[Rendered images with source text]
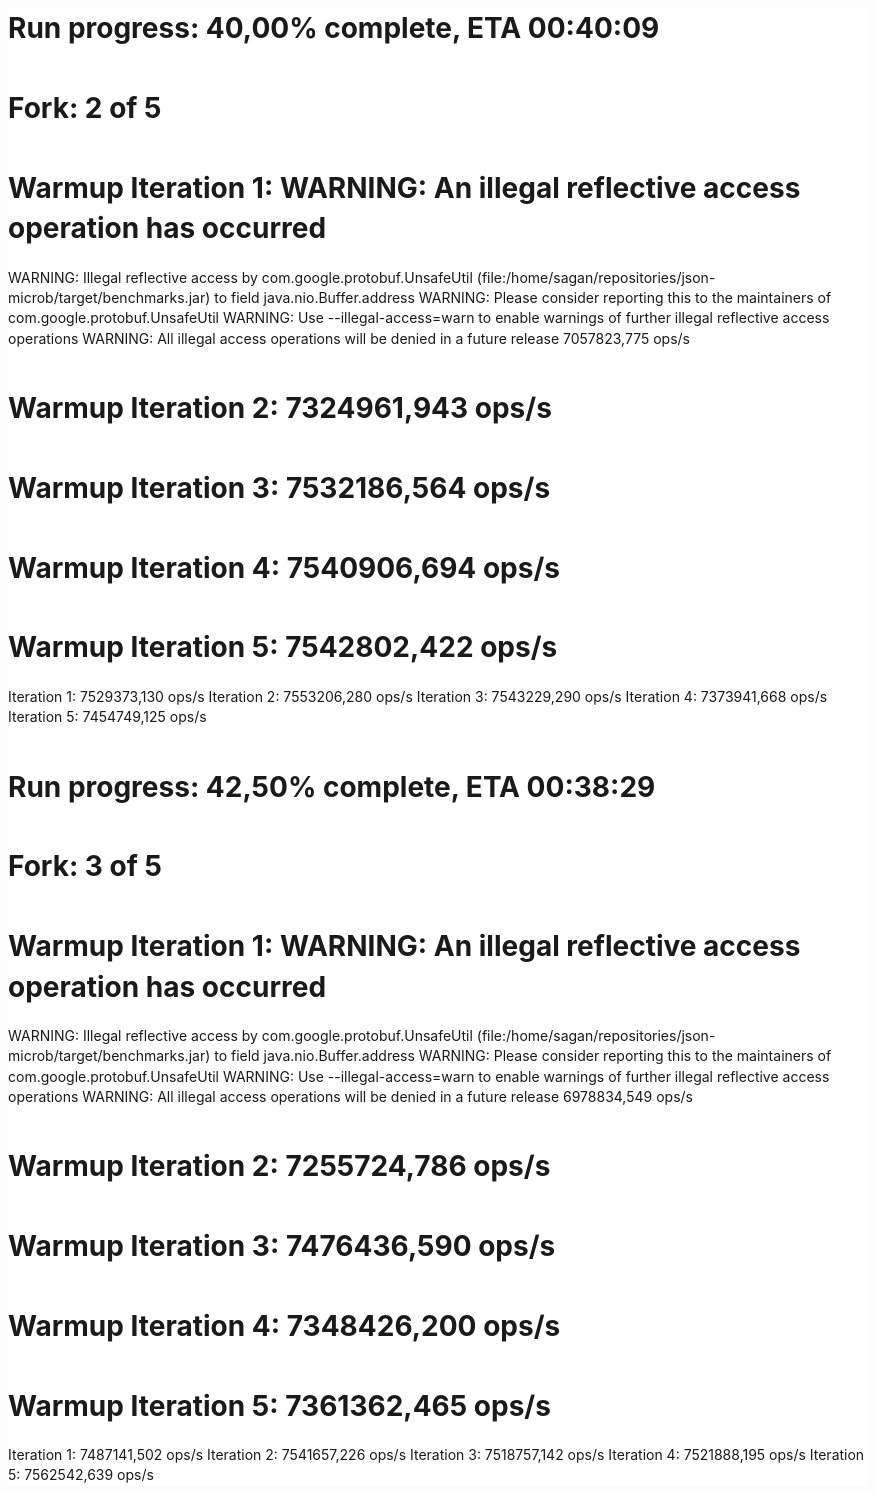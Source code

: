 # Run progress: 40,00% complete, ETA 00:40:09
# Fork: 2 of 5
# Warmup Iteration   1: WARNING: An illegal reflective access operation has occurred
WARNING: Illegal reflective access by com.google.protobuf.UnsafeUtil (file:/home/sagan/repositories/json-microb/target/benchmarks.jar) to field java.nio.Buffer.address
WARNING: Please consider reporting this to the maintainers of com.google.protobuf.UnsafeUtil
WARNING: Use --illegal-access=warn to enable warnings of further illegal reflective access operations
WARNING: All illegal access operations will be denied in a future release
7057823,775 ops/s
# Warmup Iteration   2: 7324961,943 ops/s
# Warmup Iteration   3: 7532186,564 ops/s
# Warmup Iteration   4: 7540906,694 ops/s
# Warmup Iteration   5: 7542802,422 ops/s
Iteration   1: 7529373,130 ops/s
Iteration   2: 7553206,280 ops/s
Iteration   3: 7543229,290 ops/s
Iteration   4: 7373941,668 ops/s
Iteration   5: 7454749,125 ops/s

# Run progress: 42,50% complete, ETA 00:38:29
# Fork: 3 of 5
# Warmup Iteration   1: WARNING: An illegal reflective access operation has occurred
WARNING: Illegal reflective access by com.google.protobuf.UnsafeUtil (file:/home/sagan/repositories/json-microb/target/benchmarks.jar) to field java.nio.Buffer.address
WARNING: Please consider reporting this to the maintainers of com.google.protobuf.UnsafeUtil
WARNING: Use --illegal-access=warn to enable warnings of further illegal reflective access operations
WARNING: All illegal access operations will be denied in a future release
6978834,549 ops/s
# Warmup Iteration   2: 7255724,786 ops/s
# Warmup Iteration   3: 7476436,590 ops/s
# Warmup Iteration   4: 7348426,200 ops/s
# Warmup Iteration   5: 7361362,465 ops/s
Iteration   1: 7487141,502 ops/s
Iteration   2: 7541657,226 ops/s
Iteration   3: 7518757,142 ops/s
Iteration   4: 7521888,195 ops/s
Iteration   5: 7562542,639 ops/s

### [TRY IT]
Skipping any images, write out all the data exactly.

### [OUTPUT FOR THIS EXERCISE]
Source code

: # Run progress: 40,00% complete, ETA 00:40:09
# Fork: 2 of 5
# Warmup Iteration   1: WARNING: An illegal reflective access operation has occurred
WARNING: Illegal reflective access by com.google.protobuf.UnsafeUtil (file:/home/sagan/repositories/json-microb/target/benchmarks.jar) to field java.nio.Buffer.address
WARNING: Please consider reporting this to the maintainers of com.google.protobuf.UnsafeUtil
WARNING: Use --illegal-access=warn to enable warnings of further illegal reflective access operations
WARNING: All illegal access operations will be denied in a future release
7057823,775 ops/s
# Warmup Iteration   2: 7324961,943 ops/s
# Warmup Iteration   3: 7532186,564 ops/s
# Warmup Iteration   4: 7540906,694 ops/s
# Warmup Iteration   5: 7542802,422 ops/s
Iteration   1: 7529373,130 ops/s
Iteration   2: 7553206,280 ops/s
Iteration   3: 7543229,290 ops/s
Iteration   4: 7373941,668 ops/s
Iteration   5: 7454749,125 ops/s

# Run progress: 42,50% complete, ETA 00:38:29
# Fork: 3 of 5
# Warmup Iteration   1: WARNING: An illegal reflective access operation has occurred
WARNING: Illegal reflective access by com.google.protobuf.UnsafeUtil (file:/home/sagan/repositories/json-microb/target/benchmarks.jar) to field java.nio.Buffer.address
WARNING: Please consider reporting this to the maintainers of com.google.protobuf.UnsafeUtil
WARNING: Use --illegal-access=warn to enable warnings of further illegal reflective access operations
WARNING: All illegal access operations will be denied in a future release
6978834,549 ops/s
# Warmup Iteration   2: 7255724,786 ops/s
# Warmup Iteration   3: 7476436,590 ops/s
# Warmup Iteration   4: 7348426,200 ops/s
# Warmup Iteration   5: 7361362,465 ops/s
Iteration   1: 7487141,502 ops/s
Iteration   2: 7541657,226 ops/s
Iteration   3: 7518757,142 ops/s
Iteration   4: 7521888,195 ops/s
Iteration   5: 7562542,639 ops/s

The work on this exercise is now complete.